■ PROBLEM DESCRIPTION: If a line in the entries below contains "texttt", copy it.
○ ○ ○ ○ ○
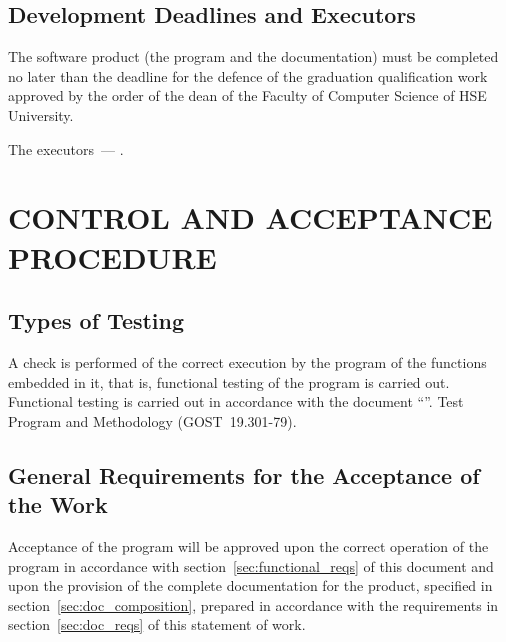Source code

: \documentclass[12pt,a4paper]{extarticle}
\begin{document}
\subsection{Development Deadlines and Executors}

The software product (the program and the documentation) must be completed no later than the deadline for the defence of the graduation qualification work approved by the order of the dean of the Faculty of Computer Science of HSE University.

The executors~--- \hseAuthorsList.

\clearpage

\section{CONTROL AND ACCEPTANCE PROCEDURE}

\subsection{Types of Testing}

A check is performed of the correct execution by the program of the functions embedded in it, that is, functional testing of the program is carried out. Functional testing is carried out in accordance with the document \enquote{\projectname}. Test Program and Methodology (GOST~19.301-79).

\subsection{General Requirements for the Acceptance of the Work}

Acceptance of the program will be approved upon the correct operation of the program in accordance with section~\ref{sec:functional_reqs} of this document and upon the provision of the complete documentation for the product, specified in section~\ref{sec:doc_composition}, prepared in accordance with the requirements in section~\ref{sec:doc_reqs} of this statement of work.

\clearpage
\pagestyle{appendix}

\end{document}
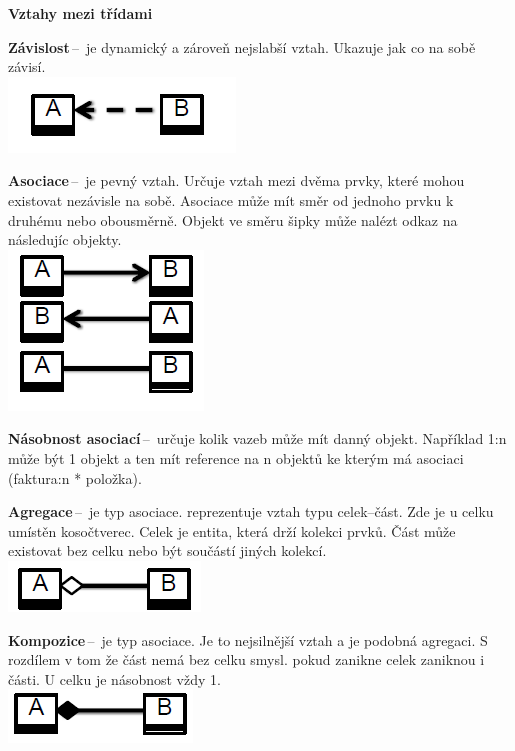 \begin{Large}\vspace{0,5cm} \textbf{Vztahy mezi třídami}
\end{Large}

\textbf{Závislost}\,--\, je dynamický a zároveň nejslabší vztah. Ukazuje jak co na sobě závisí.\\
\includegraphics[scale=1]{BPC-TIN/images/zavislost.PNG}

\textbf{Asociace}\,--\, je pevný vztah. Určuje vztah mezi dvěma prvky, které mohou existovat nezávisle na sobě. Asociace může mít směr od jednoho prvku k druhému nebo obousměrně. Objekt ve směru šipky může nalézt odkaz na následujíc objekty. \\
\includegraphics[scale=1]{BPC-TIN/images/asociace.PNG}

\textbf{Násobnost asociací}\,--\, určuje kolik vazeb může mít danný objekt. Například 1:n může být 1 objekt a ten mít reference na n objektů ke kterým má asociaci (faktura:n * položka).

\textbf{Agregace}\,--\, je typ asociace. reprezentuje vztah typu celek--část. Zde je u celku umístěn kosočtverec. Celek je entita, která drží kolekci prvků. Část může existovat bez celku nebo být součástí jiných kolekcí. \\\includegraphics[scale=1]{BPC-TIN/images/agregace.PNG}

\textbf{Kompozice}\,--\, je typ asociace. Je to nejsilnější vztah a je podobná agregaci. S rozdílem v tom že část nemá bez celku smysl. pokud zanikne celek zaniknou i části. U celku je násobnost vždy 1.\\ \includegraphics[scale=1]{BPC-TIN/images/kompozice.PNG}

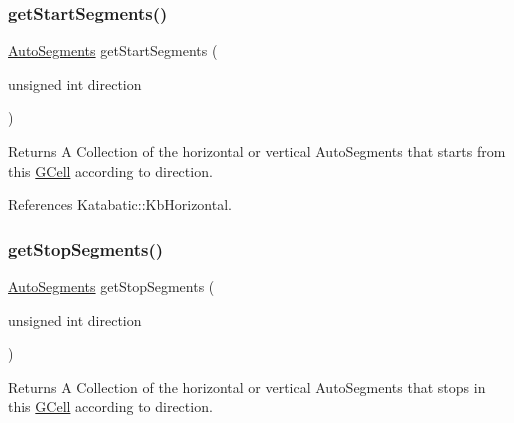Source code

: \mbox{\label{classKatabatic_1_1GCell_a1f92568d22b1384a8cdf328340fb9160}} 
\subsubsection{\texorpdfstring{get\+Start\+Segments()}{getStartSegments()}}
{\footnotesize\ttfamily \hyperlink{namespaceKatabatic_a2221b0ddbc24f331809fc86f98e38041}{Auto\+Segments} get\+Start\+Segments (\begin{DoxyParamCaption}\item[{unsigned int}]{direction }\end{DoxyParamCaption})\hspace{0.3cm}{\ttfamily [inline]}}

\begin{DoxyReturn}{Returns}
A Collection of the horizontal or vertical Auto\+Segments that starts from this \hyperlink{classKatabatic_1_1GCell}{G\+Cell} according to {\ttfamily direction}. 
\end{DoxyReturn}


References Katabatic\+::\+Kb\+Horizontal.

\mbox{\label{classKatabatic_1_1GCell_a80ad0f9e79bccf6aed4fb69b4b795005}} 
\subsubsection{\texorpdfstring{get\+Stop\+Segments()}{getStopSegments()}}
{\footnotesize\ttfamily \hyperlink{namespaceKatabatic_a2221b0ddbc24f331809fc86f98e38041}{Auto\+Segments} get\+Stop\+Segments (\begin{DoxyParamCaption}\item[{unsigned int}]{direction }\end{DoxyParamCaption})\hspace{0.3cm}{\ttfamily [inline]}}

\begin{DoxyReturn}{Returns}
A Collection of the horizontal or vertical Auto\+Segments that stops in this \hyperlink{classKatabatic_1_1GCell}{G\+Cell} according to {\ttfamily direction}. 
\end{DoxyReturn}


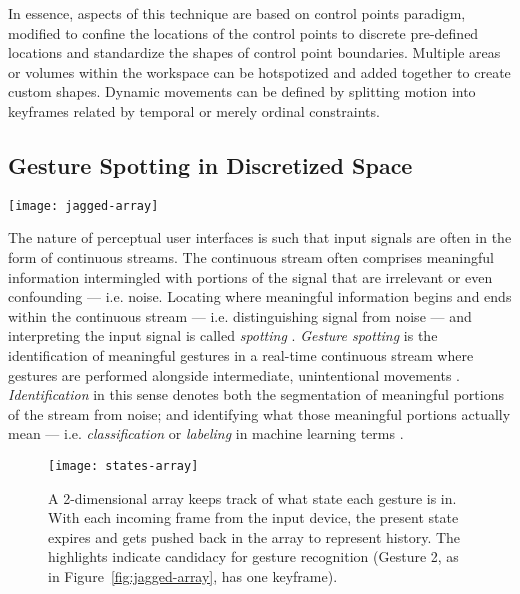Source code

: In essence, aspects of this technique are based on  control points paradigm, modified to confine the locations of the control points to discrete pre-defined locations and standardize the shapes of control point boundaries. Multiple areas or volumes within the workspace can be hotspotized and added together to create custom shapes. Dynamic movements can be defined by splitting motion into keyframes related by temporal or merely ordinal constraints.

\subsection{Gesture Spotting in Discretized Space}

\begin{SCfigure}[3][t]
\centering
\texttt{[image: jagged-array]}
\caption{A jagged array used to keep a memory of how tracked limbs traverse hotspots. The elements of the outer array are arrays that correspond to the gestures that the system can recognize. The elements of the inner arrays keep track of when the tracked limb last occupied the hotspots that belong to each keyframe of gesture.}
\label{fig:jagged-array}
\end{SCfigure}

The nature of perceptual user interfaces is such that input signals are often in the form of continuous streams. The continuous stream often comprises meaningful information intermingled with portions of the signal that are irrelevant or even confounding --- i.e. noise. Locating where meaningful information begins and ends within the continuous stream --- i.e. distinguishing signal from noise --- and interpreting the input signal is called \emph{spotting} \parencite{Rose:1992}. \emph{Gesture spotting} is the identification of meaningful gestures in a real-time continuous stream where gestures are performed alongside intermediate, unintentional movements \parencite{Malgireddy:2010, Kang:2004, Lee:1999, Alon:2009, Elmezain:2010}. \emph{Identification} in this sense denotes both the segmentation of meaningful portions of the stream from noise; and identifying what those meaningful portions actually mean --- i.e. \emph{classification} or \emph{labeling} in machine learning terms \parencite{Malgireddy:2010, Alon:2009}.

\begin{figure}[b]
\centering
\texttt{[image: states-array]}
\caption{A 2-dimensional array keeps track of what state each gesture is in. With each incoming frame from the input device, the present state expires and gets pushed back in the array to represent history. The highlights indicate candidacy for gesture recognition (Gesture 2, as in Figure~\ref{fig:jagged-array}, has one keyframe).}
\label{fig:states-array}
\end{figure}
○ ○ ○ ○ ○
■ SOLUTION FOR THIS PROBLEM:
\texttt{[image: jagged-array]}
\texttt{[image: states-array]}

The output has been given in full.